It was a major week in the Hawk household. I’ve posted about my son’s disability and special needs before. Since the age of 6 months Oliver has had Early Intervention in our home. He’s had tons of Therapists to help him meet milestones and catch up on to “normal” developmental markers. It has been a long journey.
He has 5 Therapists and 7 different sessions a week. We have one outside of the home for mobility but all the rest were in home. Inside our house Ollie is confident, capable, and fearless. Outside of our home he becomes fearful and overwhelmed. A large truck going by or loud music could derail an entire day of errands.
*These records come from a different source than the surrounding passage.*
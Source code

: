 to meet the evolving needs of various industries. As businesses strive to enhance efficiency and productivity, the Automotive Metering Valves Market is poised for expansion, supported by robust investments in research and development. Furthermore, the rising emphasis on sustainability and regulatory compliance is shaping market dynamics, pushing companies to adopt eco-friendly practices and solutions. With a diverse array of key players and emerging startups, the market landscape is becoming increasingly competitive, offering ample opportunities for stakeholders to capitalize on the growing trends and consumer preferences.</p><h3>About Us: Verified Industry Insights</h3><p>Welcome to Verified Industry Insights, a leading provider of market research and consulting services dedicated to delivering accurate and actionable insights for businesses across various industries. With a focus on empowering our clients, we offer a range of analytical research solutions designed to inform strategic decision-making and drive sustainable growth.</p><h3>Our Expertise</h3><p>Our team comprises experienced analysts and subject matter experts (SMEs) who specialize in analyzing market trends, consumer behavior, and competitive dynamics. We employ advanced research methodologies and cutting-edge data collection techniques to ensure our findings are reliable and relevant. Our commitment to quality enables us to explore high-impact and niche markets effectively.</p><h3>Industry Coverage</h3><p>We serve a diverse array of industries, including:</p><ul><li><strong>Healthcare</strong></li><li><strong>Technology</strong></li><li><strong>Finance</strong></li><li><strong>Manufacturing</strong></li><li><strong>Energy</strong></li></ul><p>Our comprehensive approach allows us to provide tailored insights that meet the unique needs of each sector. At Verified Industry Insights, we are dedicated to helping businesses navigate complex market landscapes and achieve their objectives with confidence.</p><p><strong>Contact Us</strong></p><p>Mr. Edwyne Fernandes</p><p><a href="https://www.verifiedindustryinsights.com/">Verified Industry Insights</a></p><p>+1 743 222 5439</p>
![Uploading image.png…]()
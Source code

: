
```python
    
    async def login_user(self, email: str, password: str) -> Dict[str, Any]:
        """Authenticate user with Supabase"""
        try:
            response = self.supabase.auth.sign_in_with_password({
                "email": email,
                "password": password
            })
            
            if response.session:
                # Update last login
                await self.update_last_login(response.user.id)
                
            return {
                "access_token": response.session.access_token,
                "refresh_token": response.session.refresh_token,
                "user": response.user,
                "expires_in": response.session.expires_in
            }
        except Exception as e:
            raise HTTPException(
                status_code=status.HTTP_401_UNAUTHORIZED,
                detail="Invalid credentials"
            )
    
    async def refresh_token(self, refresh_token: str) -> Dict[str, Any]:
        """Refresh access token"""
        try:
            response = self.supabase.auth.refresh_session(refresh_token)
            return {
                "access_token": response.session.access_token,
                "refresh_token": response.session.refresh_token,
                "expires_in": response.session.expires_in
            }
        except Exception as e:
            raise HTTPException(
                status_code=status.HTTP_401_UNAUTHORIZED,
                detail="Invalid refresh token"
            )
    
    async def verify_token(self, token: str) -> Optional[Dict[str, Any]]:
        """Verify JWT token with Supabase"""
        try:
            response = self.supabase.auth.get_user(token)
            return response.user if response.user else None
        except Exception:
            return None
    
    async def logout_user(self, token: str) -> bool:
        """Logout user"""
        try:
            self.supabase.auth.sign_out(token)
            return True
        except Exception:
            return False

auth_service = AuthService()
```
It’s been years of work to introduce him to the world and give him confidence. There have been days I feared he’d never have any sense of normalcy. We didn’t have a lot of preparation once we found out he was heading to preschool. Our team was very accommodating in allowing us to visit the school as a family to prepare him. We talked all weekend about expectations and what would happen.
Monday he was so excited and ready to go he could hardly stop jumping with excitement. He hardly ate his breakfast and he waited at the door desperate to go. When the bus came and he realized he was going with a stranger, in a new vehicle, without me… He was shaking in fear, absolutely terrified. He couldn’t talk and was completely overwhelmed. It was impossible to let him go.
I was shaking with anxiety completely worried that he would regress and school would be postponed. His bus driver called to tell me he made it safely to school and laughed with glee when he saw his teacher. Not even 15 minutes later his teacher called to tell me he safely navigated the steps and the walk to class with his cane. That he was following directions, happy, and doing well.
I was so overwhelmed with pride and joy that I sat on my kitchen floor crying. I could try and explain the fears or the many days of hard work and tears that led to that moment, but it is enough that we made it. By the next day he was already adjusted. He ate his breakfast so he wouldn’t be as hungry at school, informed me of every step in getting ready, and eagerly got in the bus.
His Therapists now visit him at school and have been very sweet in their letters home. They are proud of him and as excited as we are. I now have a harder time telling him he can’t go to school because they don’t have it on the weekends. He is blossoming quickly, his words are just glorious. He is confident and excited to do everything himself. The last vestiges of toddlerdom are gone and in it’s stead is a capable, charming, and growing boy.
Let it be known that mom, dad, and even baby brother survived Ollie’s entrance into Preschool.